MIPS uses a hash function to find the maximum inner product. (MIPS is statistical. It finds with a high probability the X% highest inner products)
Example:
Given the input (x)
The activation of a is the product of the (w) with the input x: w*x (vector multiplication)
If the next layer has 100 hidden units, then you have 100 weight vectors. With MIPS you find the 5 weight vectors out of the 100, which results in the highest activation (in an efficient way)
About the original paper:
They introduce the idea, that for each layer you use the MIPS to find the weight vectors, which will have the highest activation.
For the backward pass, you update only the weight vectors of the highest activation
In each layer you reduce the computational costs to:
– Finding the 5% of weight vectors (almost linear)
– Calculating the forward pass / backward pass only for the 5%
– You require only around 5% of the computation comparing calculating it the whole network
One question I couldn’t understand:
How do you use their batch_size?
Processing multiple input as once make the matrix multiplication more efficient / use parallism
In my understanding the hashing function works only for one vector. So I can use only batch_size=1?

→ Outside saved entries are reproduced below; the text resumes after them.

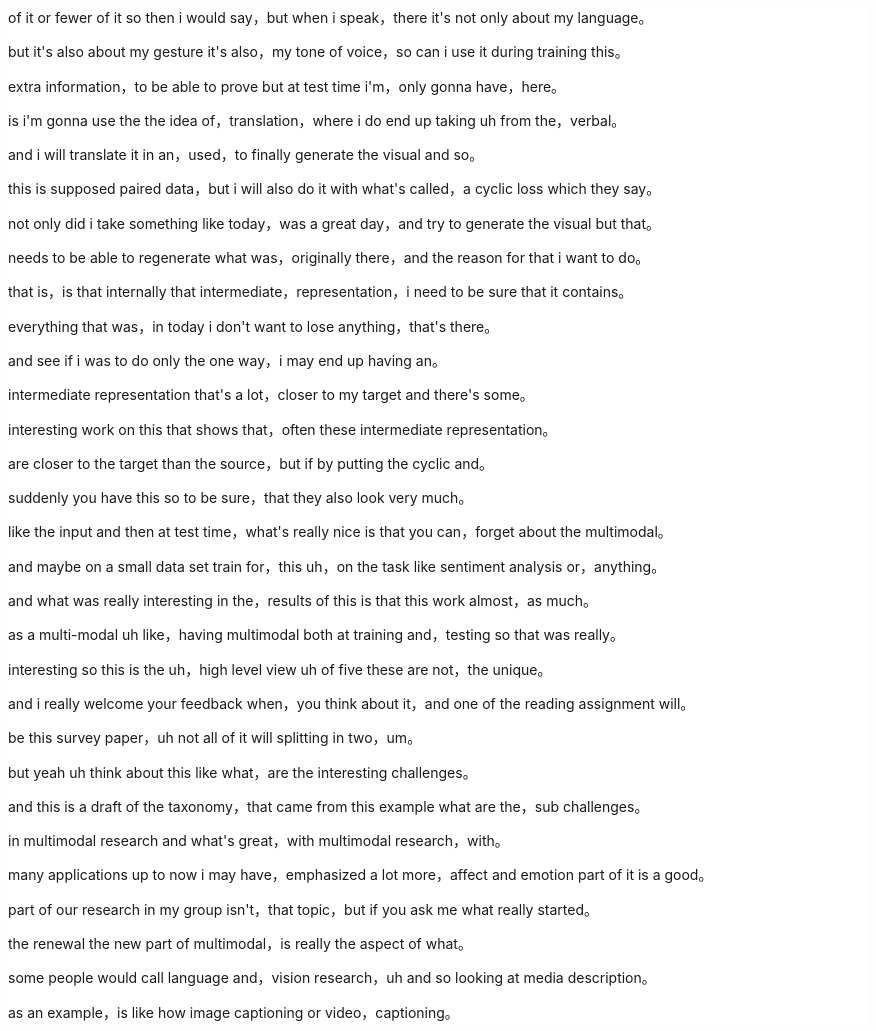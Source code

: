 of it or fewer of it so then i would say，but when i speak，there it's not only about my language。

but it's also about my gesture it's also，my tone of voice，so can i use it during training this。

extra information，to be able to prove but at test time i'm，only gonna have，here。

is i'm gonna use the the idea of，translation，where i do end up taking uh from the，verbal。

and i will translate it in an，used，to finally generate the visual and so。

this is supposed paired data，but i will also do it with what's called，a cyclic loss which they say。

not only did i take something like today，was a great day，and try to generate the visual but that。

needs to be able to regenerate what was，originally there，and the reason for that i want to do。

that is，is that internally that intermediate，representation，i need to be sure that it contains。

everything that was，in today i don't want to lose anything，that's there。

and see if i was to do only the one way，i may end up having an。

intermediate representation that's a lot，closer to my target and there's some。

interesting work on this that shows that，often these intermediate representation。

are closer to the target than the source，but if by putting the cyclic and。

suddenly you have this so to be sure，that they also look very much。

like the input and then at test time，what's really nice is that you can，forget about the multimodal。

and maybe on a small data set train for，this uh，on the task like sentiment analysis or，anything。

and what was really interesting in the，results of this is that this work almost，as much。

as a multi-modal uh like，having multimodal both at training and，testing so that was really。

interesting so this is the uh，high level view uh of five these are not，the unique。

and i really welcome your feedback when，you think about it，and one of the reading assignment will。

be this survey paper，uh not all of it will splitting in two，um。

but yeah uh think about this like what，are the interesting challenges。

and this is a draft of the taxonomy，that came from this example what are the，sub challenges。

in multimodal research and what's great，with multimodal research，with。

many applications up to now i may have，emphasized a lot more，affect and emotion part of it is a good。

part of our research in my group isn't，that topic，but if you ask me what really started。

the renewal the new part of multimodal，is really the aspect of what。

some people would call language and，vision research，uh and so looking at media description。

as an example，is like how image captioning or video，captioning。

I still find the idea interesting, that you can reduce the computational costs with this method.
They implemented it for CPU, but I am still thinking if it is possible to implement it in tensorflow (help is welcomed )
How to know highest X% activation in each layer without actually performing forward/backward prop?
I’ve spent a great deal of time without any GPU and also things like freezing and optimizing tensorflow graphs for inference on mobile apps. I’d be keen to learn more about practical methods to reduce computational complexity.
The MIPS (maximum inner product search) can find the weights for the highest activation without calculating the whole matrix multiplication. The video, which is linked, explains it.
Short summary:
You hash each weight vector
You hash the input vector
You receive a subset of weight vectors, which has a high probability that they produce the highest X% of activations
With this subset of weight vectors, you calculate the actual activations
The hash function is different to the current hash fuctions
To find the maximum inner product search you need some specific characteristics -> it is really good explained in the 20min talk
Is that what their paper is doing? If that’s the case, it doesn’t seem like hashing is the secret: it seems like skipping a bunch of the calculations is the secret
It’s way too late and I am way too tired to dig through this right now, but I am going to check it out tomorrow.